2.2 FUNÇÃO POSITIVISTA DO DIREITO

 

A perspectiva positivista do Direito, como destacado por José Adércio Leite Sampaio (2005), enfatiza a necessidade de um sistema normativo claro e estruturado que fortaleça a autoridade do Estado. Nesse contexto, o Direito positivado serve como um instrumento de fortalecimento do ente estatal, assegurando que as liberdades individuais e coletivas estejam subordinadas a um conjunto de regras preestabelecidas. Isso é crucial para a manutenção da ordem e da segurança jurídica, elementos essenciais para o desenvolvimento de uma sociedade justa e equitativa.

 

2.3 LIBERDADES MODERNAS E O ESTADO MÍNIMO

 

O conceito de liberdades modernas está intrinsecamente ligado à ideia de um Estado mínimo, onde a intervenção estatal é limitada e as liberdades individuais são amplamente garantidas. No entanto, essa liberdade não é absoluta e deve ser exercida dentro dos limites impostos pelo Direito. O equilíbrio entre a liberdade individual e a autoridade estatal é fundamental para garantir que a liberdade de um não interfira nos direitos de outro, promovendo assim um ambiente de respeito mútuo e cooperação social.

 

2.4 TRADIÇÃO E PRÁTICAS COSTUMEIRAS

 

Antônio Carlos Wolkmer (2008) argumenta que a lei reflete a presença de um direito ordenado baseado na tradição e nas práticas costumeiras, que são essenciais para a coesão grupal. O Direito, portanto, não é uma entidade estática, mas uma construção dinâmica que evolui com a sociedade, incorporando valores e normas que emergem das práticas sociais e culturais. Esse aspecto histórico e cultural do Direito reforça sua legitimidade e eficácia, pois as normas legais são vistas como um reflexo dos valores compartilhados pela comunidade.

 

3. TEORIA DOS PRINCÍPIOS

 

Na lição de Ricardo (2016), “os princípios figuram como os pressupostos necessários de um sistema particular de conhecimento e a condição de validade das demais asserções que integram um dado campo do saber humano”. Os princípios servem ao esclarecimento do sentido, do alcance e da aplicação da norma jurídica, tornando-a plenamente aplicável. Assim é que, diferentemente das regras, as quais “disciplinam uma situação jurídica determinada, para exigir, proibir, facultar uma conduta em termos definitivos” (Ricardo, 2016), os princípios são norteadores em abstrato, detendo, portanto, sentido amplo.

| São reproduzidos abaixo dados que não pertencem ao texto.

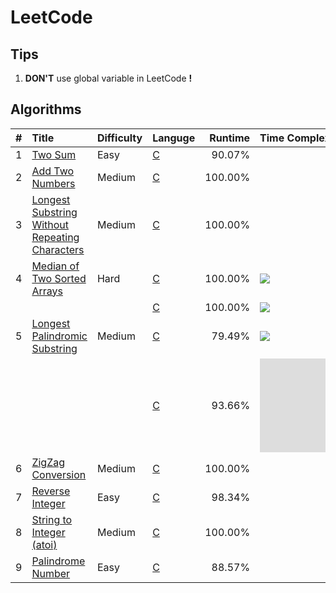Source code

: # LeetCode

## Tips

1. **DON'T** use global variable in LeetCode **!**

## Algorithms
| #    | Title                                               | Difficulty | Languge  | Runtime | Time Complexity | Tag              |
| ---: | :-------------------------------------------------- | :--------- | :------- | ------: | :-------------- | :--------------: |
| 1    | [Two Sum][1]                                        | Easy       | [C][1C]  | 90.07%  |                 |                  |
| 2    | [Add Two Numbers][2]                                | Medium     | [C][2C]  | 100.00% |                 |                  |
| 3    | [Longest Substring Without Repeating Characters][3] | Medium     | [C][3C]  | 100.00% |                 |                  |
| 4    | [Median of Two Sorted Arrays][4]                    | Hard       | [C][4C1] | 100.00% | ![][Ominmn]     |                  |
|      |                                                     |            | [C][4C2] | 100.00% | ![][Ologmn]     |                  |
| 5    | [Longest Palindromic Substring][5]                  | Medium     | [C][5C1] | 79.49%  | ![][On2]        |                  |
|      |                                                     |            | [C][5C2] | 93.66%  | ![][On]         | [Manacher][Mnch] |
| 6    | [ZigZag Conversion][6]                              | Medium     | [C][6C]  | 100.00% |                 |                  |
| 7    | [Reverse Integer][7]                                | Easy       | [C][7C]  | 98.34%  |                 |                  |
| 8    | [String to Integer (atoi)][8]                       | Medium     | [C][8C]  | 100.00% |                 |                  |
| 9    | [Palindrome Number][9]                              | Easy       | [C][9C]  | 88.57%  |                 |                  |


[1]:   ./doc/001.md
[1C]:  ./src/prob/001.c
[2]:   ./doc/002.md
[2C]:  ./src/prob/002.c
[3]:   ./doc/003.md
[3C]:  ./src/prob/003.c
[4]:   ./doc/004.md
[4C1]: ./src/prob/004_1.c 
[4C2]: ./src/prob/004_2.c 
[5]:   ./doc/005.md
[5C1]: ./src/prob/005_1.c 
[5C2]: ./src/prob/005_2.c
[6]:   ./doc/006.md
[6C]:  ./src/prob/006.c
[7]:   ./doc/007.md
[7C]:  ./src/prob/007.c
[8]:   ./doc/008.md
[8C]:  ./src/prob/008.c
[9]:   ./doc/009.md
[9C]:  ./src/prob/009.c


[Ominmn]: http://latex.codecogs.com/gif.latex?O(\min\(m,n\)) 
[Ologmn]: http://latex.codecogs.com/gif.latex?O(\log\(m,n\)) 
[On2]: http://latex.codecogs.com/gif.latex?O(n^{2})  
[On]: http://latex.codecogs.com/gif.latex?O(n) 

[Mnch]: https://www.geeksforgeeks.org/manachers-algorithm-linear-time-longest-palindromic-substring-part-1/  
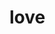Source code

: # love
<!DOCTYPE html PUBLIC "-//W3C//DTD XHTML 1.0 Transitional//EN" "http://www.w3.org/TR/xhtml1/DTD/xhtml1-transitional.dtd">
<html xmlns="http://www.w3.org/1999/xhtml">
<head>
<meta http-equiv="Content-Type" content="text/html; charset=gb2312" />
<title>hi</title>
</head>

<body>
<!--高速版-->
<div id="SOHUCS"></div>
<script charset="utf-8" type="text/javascript" src="http://changyan.sohu.com/upload/changyan.js" ></script>
<script type="text/javascript">
    window.changyan.api.config({
        appid: 'cys8FBUwi',
        conf: 'prod_3df513171a98afdc20190d9d10f5a873'
    });
</script>        




</body>
</html>

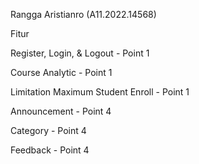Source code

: Rangga Aristianro (A11.2022.14568)

Fitur

Register, Login, & Logout - Point 1

Course Analytic - Point 1

Limitation Maximum Student Enroll - Point 1

Announcement - Point 4

Category - Point 4

Feedback - Point 4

Sobre essa diferenciação, cabe advertir, por intermédio do autor Robert Alexy (2008), que existe uma notada semelhança e dessemelhança entre as regras e os princípios. Aquele episódio decorre do fato de que “tanto as regras quanto os princípios são normas, porque ambas dizem o que deve ser” (Alexy, 2008). Esse, por sua vez, é originado ao se referir ao “mandamento”. Alexy (2008) aponta que os princípios são “normas que ordenam que algo seja realizado na maior medida possível, dentro das possibilidades jurídicas e fáticas existentes”. Por outro lado, pelo entendimento desse autor, compreende-se que as regras “são normas que são sempre ou satisfeitas ou não satisfeitas. Se uma regra vale, então, se deve fazer aquilo que ela exige” (Alexy, 2008).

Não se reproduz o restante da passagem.